Since a certain friend of mine keeps asking what features I need in Rust and then forgets the answer, here I decided to write it all down. Hopefully it will become outdated sooner than later.
And I’d like to start with some explanations and conditions. I develop a certain multimedia project so I have certain common flows (e.g. processing 16×16 macroblocks in a frame) and I’d like to be able to optimise for them. Also I do not like to use the nightly/unstable version of Rust (as those unstable features may take an extremely long time to hit stable and they change in the process, as it happened to asm!{}
support to give one example). And finally I do not accept the answer “there’s a crate X for that”—out of design considerations I prefer to avoid external dependencies (short explanation: those get out of control fast; my encoder and player projects depend only on my own crates for doing everything but the player additionally pulls sdl2
dependency and suddenly it’s 33 crates instead of 19; IIRC with a newer version of sdl2
crate the total number gets to fifty).
Anyway, here are the features I miss with some explanations why that should be relevant probably not just to me.
Better data annotation
As I mentioned in the beginning, one of my common flows is processing macroblocks in frame. That means dividing frame plane into strips of 16 lines and doing something with a block at certain offset inside that strip using a step larger than that block width. So I’d like to be able to tell the compiler that it needs just one check before the per-line iterator to tell it that since I access only first N
elements from M
lines of size S
then data array size (M-1)*S+N
would be enough for all such cases and the loop can be unrolled and checks for premature loop end and out-of-bounds access can be dropped.
Okay, I understand that it’s a bit too tricky and .chunks_no_less_than()
would be rather monstrous but what about a common way to tell that the slice is long enough? It’s the related scenario: I have some part of the line and I’m working only with first eight pixels. So what is the proper way to tell the compiler it’s long enough? I know at least three solutions:
let _ = line[7];
(looks nice and simple but does compiler take the hint?);assert!(line.len() >= 8);
(it’s a bit clearer on meaning but the same concern stays);let arrayref = <&[u8;8]>::try_from(&line[..8]).unwrap();
(the last time I checked if the slice is longer than required the conversion will fail so it’s an additional check).
And how to extend that to, say, .chunks()
iterator to tell the compiler that the loop should run exactly N times and not merely “no more than N”? I’m too lazy to test but I hope rustc
is smart enough to make a constant loop when the input is a fixed-size array.
Better assembly support
The alternative is to do various critical bits in inline assembly but Rust disappoints there as well. Writing a single function with inline assembly is nice (even nicer than in C), but at least my needs require writing about the same function for different input sizes (e.g. performing the same block interpolation for 16×16 or 4×4 blocks). And writing such templates is inconvenient at best and next to impossible at worst.

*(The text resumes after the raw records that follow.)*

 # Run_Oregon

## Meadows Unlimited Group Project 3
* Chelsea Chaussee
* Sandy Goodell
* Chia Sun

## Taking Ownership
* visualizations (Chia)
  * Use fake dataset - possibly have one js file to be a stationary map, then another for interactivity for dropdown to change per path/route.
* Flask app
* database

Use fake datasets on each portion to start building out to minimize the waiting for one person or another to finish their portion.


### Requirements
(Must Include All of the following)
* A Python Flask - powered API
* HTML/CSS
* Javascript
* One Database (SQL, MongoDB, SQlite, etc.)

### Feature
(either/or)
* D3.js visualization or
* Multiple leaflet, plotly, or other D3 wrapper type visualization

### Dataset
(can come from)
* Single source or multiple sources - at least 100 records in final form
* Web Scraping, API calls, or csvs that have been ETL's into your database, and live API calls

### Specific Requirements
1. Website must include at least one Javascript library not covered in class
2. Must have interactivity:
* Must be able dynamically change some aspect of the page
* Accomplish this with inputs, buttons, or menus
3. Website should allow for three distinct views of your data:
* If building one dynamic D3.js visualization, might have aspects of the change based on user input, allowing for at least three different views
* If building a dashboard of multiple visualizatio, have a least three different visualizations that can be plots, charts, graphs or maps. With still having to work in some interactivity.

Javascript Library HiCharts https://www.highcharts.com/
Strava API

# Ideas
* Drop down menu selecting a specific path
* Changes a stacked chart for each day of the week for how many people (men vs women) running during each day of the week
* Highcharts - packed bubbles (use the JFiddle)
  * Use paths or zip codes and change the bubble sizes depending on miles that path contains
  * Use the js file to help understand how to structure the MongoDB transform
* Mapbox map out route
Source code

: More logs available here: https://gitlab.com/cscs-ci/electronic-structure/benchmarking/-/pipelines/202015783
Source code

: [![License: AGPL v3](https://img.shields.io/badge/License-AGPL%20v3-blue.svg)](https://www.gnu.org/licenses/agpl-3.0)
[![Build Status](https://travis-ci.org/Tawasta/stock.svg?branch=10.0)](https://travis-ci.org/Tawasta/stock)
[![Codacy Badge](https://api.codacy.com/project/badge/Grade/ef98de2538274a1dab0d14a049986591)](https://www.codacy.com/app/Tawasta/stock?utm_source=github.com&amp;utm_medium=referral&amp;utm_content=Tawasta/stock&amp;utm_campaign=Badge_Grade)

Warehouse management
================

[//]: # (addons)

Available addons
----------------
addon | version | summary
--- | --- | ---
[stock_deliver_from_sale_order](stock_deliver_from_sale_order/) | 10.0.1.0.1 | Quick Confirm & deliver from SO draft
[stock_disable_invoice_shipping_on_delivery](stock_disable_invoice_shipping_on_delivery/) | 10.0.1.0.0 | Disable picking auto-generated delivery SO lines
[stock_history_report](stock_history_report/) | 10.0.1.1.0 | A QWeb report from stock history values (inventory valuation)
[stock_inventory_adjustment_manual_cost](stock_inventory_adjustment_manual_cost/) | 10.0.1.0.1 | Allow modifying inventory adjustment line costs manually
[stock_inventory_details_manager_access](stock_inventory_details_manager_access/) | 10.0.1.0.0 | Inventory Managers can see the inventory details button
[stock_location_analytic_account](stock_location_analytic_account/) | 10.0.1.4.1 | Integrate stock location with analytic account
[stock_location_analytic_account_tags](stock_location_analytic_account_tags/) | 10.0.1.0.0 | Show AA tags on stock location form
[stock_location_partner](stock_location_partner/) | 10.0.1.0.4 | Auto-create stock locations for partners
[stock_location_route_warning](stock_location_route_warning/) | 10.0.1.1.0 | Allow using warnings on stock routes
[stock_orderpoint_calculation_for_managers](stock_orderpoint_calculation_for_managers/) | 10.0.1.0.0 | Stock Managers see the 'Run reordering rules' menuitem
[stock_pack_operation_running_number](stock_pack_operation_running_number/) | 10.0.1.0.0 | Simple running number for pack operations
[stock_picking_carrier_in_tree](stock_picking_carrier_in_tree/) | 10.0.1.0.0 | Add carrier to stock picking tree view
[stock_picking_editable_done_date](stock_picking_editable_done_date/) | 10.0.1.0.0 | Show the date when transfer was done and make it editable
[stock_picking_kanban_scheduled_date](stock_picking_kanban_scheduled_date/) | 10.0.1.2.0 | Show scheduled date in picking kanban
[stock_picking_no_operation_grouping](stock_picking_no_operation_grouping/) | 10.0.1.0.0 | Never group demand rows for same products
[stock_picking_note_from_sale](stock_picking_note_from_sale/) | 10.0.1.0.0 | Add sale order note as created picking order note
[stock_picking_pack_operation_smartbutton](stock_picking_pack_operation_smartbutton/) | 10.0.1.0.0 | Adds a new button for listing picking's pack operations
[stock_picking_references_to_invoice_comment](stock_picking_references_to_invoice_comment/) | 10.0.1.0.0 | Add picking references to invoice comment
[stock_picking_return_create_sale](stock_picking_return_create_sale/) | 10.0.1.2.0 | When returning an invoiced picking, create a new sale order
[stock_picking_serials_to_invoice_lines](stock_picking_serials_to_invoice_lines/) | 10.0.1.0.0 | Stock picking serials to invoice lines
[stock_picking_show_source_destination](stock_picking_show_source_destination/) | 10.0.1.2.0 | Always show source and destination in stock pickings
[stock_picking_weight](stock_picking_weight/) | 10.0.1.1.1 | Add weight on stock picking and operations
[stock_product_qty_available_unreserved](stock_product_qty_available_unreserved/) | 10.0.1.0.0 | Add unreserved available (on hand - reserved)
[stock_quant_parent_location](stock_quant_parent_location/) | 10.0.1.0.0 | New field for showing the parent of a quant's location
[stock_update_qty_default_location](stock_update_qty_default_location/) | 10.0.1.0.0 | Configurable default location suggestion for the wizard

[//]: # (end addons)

First of all, it’s impossible to generate a new function name by pasting its base name and size together without an external crate (and the documentation for an experimental std::concat_idents
states explicitly that it’s not usable for that purpose).
Second, asm!{}
currently does not support taking constants or function names as its parameters (both are being worked on in nightly but who knows when they’ll be in stable). You can somewhat work around it but it’s very inconvenient and there may be not enough free registers to pass input constants.
Third, the current Rust macro system is not well-adapted for writing inline assembly templates. By that I mean I don’t know a good way to make macros e.g. insert some instructions into asm!{}
body depending on some external condition (nor make use of e.g. “.if {size} == 8” assembly directive inside the code). From what I heard macro_rules!
and asm!
can’t play together well because of the way they both are implemented so I don’t think this will ever be resolved (but being able to invoke a bit of internal assembly macro programming would be enough).
The sad thing is that writing portable x86 assembly is tricky thanks to the different ABIs so stand-alone assembly needs some macro definitions in order to understand how the parameters are passed to a function and what registers should be saved if they’re touched. This immediately makes you wish to have a C compiler instead. So with Rust it would be possible to work around those annoyances by making the Rust compiler deal with the proper function prologues and register names and just write the assembly code you need. But the current shortcomings make it rather hard to write code that references external variables and functions let alone templating. And don’t propose intrinsics—I’ve tried them as well and found horrible.
And that’s about it. Since I can’t remember any other annoying things it means they are not important. But being not able neither to tell the compiler that it should be able to optimise these specific parts of code is sad. Not being able to write them in assembly is doubly so.